From: "Paul E. McKenney" <paulmck@linux.vnet.ibm.com>
To: Lai Jiangshan <laijs@cn.fujitsu.com>
Cc: linux-kernel@vger.kernel.org, mingo@elte.hu, dipankar@in.ibm.com,
akpm@linux-foundation.org, mathieu.desnoyers@polymtl.ca,
josh@joshtriplett.org, niv@us.ibm.com, tglx@linutronix.de,
peterz@infradead.org, rostedt@goodmis.org,
Valdis.Kletnieks@vt.edu, dhowells@redhat.com,
eric.dumazet@gmail.com, darren@dvhart.com, fweisbec@gmail.com,
patches@linaro.org
Subject: Re: [PATCH RFC tip/core/rcu] rcu: direct algorithmic SRCU implementation
Date: Mon, 20 Feb 2012 09:44:18 -0800 [thread overview]
Message-ID: <20120220174418.GI2470@linux.vnet.ibm.com> (raw)
In-Reply-To: <4F41F315.1040900@cn.fujitsu.com>
On Mon, Feb 20, 2012 at 03:15:33PM +0800, Lai Jiangshan wrote:
> On 02/13/2012 10:09 AM, Paul E. McKenney wrote:
>
> > /*
> > * Helper function for synchronize_srcu() and synchronize_srcu_expedited().
> > */
> > -static void __synchronize_srcu(struct srcu_struct *sp, void (*sync_func)(void))
> > +static void __synchronize_srcu(struct srcu_struct *sp, bool expedited)
> > {
> > int idx;
> >
> > @@ -178,90 +316,51 @@ static void __synchronize_srcu(struct srcu_struct *sp, void (*sync_func)(void))
> > !lock_is_held(&rcu_sched_lock_map),
> > "Illegal synchronize_srcu() in same-type SRCU (or RCU) read-side critical section");
> >
> > - idx = sp->completed;
> > + idx = ACCESS_ONCE(sp->completed);
> > mutex_lock(&sp->mutex);
> >
> > /*
> > * Check to see if someone else did the work for us while we were
> > - * waiting to acquire the lock. We need -two- advances of
> > + * waiting to acquire the lock. We need -three- advances of
> > * the counter, not just one. If there was but one, we might have
> > * shown up -after- our helper's first synchronize_sched(), thus
> > * having failed to prevent CPU-reordering races with concurrent
> > - * srcu_read_unlock()s on other CPUs (see comment below). So we
> > - * either (1) wait for two or (2) supply the second ourselves.

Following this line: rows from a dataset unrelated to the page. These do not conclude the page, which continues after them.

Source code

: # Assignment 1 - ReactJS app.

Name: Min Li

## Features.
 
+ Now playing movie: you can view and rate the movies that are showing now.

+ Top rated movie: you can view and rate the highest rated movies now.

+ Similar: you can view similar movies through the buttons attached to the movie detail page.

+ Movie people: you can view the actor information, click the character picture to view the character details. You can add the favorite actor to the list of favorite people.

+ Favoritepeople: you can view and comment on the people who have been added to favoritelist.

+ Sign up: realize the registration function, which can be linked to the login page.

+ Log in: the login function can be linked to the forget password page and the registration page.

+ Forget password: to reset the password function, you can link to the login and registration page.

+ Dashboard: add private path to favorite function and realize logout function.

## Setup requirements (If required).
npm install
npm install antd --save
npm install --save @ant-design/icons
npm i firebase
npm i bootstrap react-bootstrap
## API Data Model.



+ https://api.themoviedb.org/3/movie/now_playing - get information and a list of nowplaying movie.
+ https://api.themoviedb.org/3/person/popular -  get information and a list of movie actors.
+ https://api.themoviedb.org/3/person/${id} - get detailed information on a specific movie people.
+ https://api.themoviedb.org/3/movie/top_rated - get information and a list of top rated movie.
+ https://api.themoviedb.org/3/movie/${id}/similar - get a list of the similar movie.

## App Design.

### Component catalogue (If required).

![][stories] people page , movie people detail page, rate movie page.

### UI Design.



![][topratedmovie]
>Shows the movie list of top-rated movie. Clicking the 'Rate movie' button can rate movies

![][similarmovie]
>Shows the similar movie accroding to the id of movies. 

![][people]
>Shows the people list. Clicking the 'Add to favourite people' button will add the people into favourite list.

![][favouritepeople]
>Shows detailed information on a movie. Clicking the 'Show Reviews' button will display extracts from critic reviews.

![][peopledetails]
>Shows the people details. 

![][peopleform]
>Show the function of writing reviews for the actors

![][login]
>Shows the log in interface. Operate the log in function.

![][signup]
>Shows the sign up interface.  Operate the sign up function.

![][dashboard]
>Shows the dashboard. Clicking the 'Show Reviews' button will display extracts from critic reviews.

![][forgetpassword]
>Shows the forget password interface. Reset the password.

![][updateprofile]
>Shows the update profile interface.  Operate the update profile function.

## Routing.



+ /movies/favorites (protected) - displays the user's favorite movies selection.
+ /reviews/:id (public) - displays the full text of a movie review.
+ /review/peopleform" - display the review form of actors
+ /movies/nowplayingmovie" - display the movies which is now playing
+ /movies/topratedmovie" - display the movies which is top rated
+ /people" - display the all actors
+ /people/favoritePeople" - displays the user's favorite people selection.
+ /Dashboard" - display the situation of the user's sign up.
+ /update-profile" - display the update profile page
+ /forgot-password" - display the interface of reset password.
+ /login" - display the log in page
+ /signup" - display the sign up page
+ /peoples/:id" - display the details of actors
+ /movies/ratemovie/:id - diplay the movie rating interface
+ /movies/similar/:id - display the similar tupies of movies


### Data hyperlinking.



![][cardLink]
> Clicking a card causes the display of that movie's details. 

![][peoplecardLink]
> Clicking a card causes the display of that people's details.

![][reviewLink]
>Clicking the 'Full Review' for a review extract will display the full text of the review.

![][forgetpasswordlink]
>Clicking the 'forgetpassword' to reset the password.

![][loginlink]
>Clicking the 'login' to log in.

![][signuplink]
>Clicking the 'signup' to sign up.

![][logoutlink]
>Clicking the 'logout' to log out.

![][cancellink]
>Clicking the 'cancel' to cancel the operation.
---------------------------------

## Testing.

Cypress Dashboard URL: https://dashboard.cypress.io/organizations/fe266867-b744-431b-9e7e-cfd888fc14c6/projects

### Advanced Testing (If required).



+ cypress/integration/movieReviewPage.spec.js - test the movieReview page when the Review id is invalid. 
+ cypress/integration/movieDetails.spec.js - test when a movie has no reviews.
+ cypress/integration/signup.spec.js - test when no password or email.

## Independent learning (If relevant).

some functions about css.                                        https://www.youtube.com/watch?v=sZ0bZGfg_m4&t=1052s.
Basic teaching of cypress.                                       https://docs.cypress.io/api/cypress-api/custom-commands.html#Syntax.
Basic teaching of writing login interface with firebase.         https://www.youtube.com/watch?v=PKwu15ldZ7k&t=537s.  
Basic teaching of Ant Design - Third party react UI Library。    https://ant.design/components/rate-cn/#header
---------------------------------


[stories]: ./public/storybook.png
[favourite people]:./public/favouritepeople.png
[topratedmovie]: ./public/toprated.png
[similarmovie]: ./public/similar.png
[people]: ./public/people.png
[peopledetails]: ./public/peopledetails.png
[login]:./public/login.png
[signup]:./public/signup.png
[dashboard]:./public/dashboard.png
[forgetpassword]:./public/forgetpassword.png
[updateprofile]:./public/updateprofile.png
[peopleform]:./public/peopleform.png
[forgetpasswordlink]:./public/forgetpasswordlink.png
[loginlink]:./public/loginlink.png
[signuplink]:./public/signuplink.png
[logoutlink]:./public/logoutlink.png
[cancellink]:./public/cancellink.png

> > + * srcu_read_unlock()s on other CPUs (see comment below). If there
> > + * was only two, we are guaranteed to have waited through only one
> > + * full index-flip phase. So we either (1) wait for three or
> > + * (2) supply the additional ones we need.
> > */
> >
> > - if ((sp->completed - idx) >= 2) {
> > + if (sp->completed == idx + 2)
> > + idx = 1;
> > + else if (sp->completed == idx + 3) {
> > mutex_unlock(&sp->mutex);
> > return;
> > - }
> > -
> > - sync_func(); /* Force memory barrier on all CPUs. */
> > + } else
> > + idx = 0;
>
>
> Hi, Paul
>
> I don't think this check-and-return path is needed since we will introduce call_srcu().
>
> We just need a correct code to show how it works and to be used for a while,
> and new call_srcu() will be implemented based on this correct code which will be removed.
Hello, Lai!
Yep, this code will be replaced with a state machine driven by callbacks.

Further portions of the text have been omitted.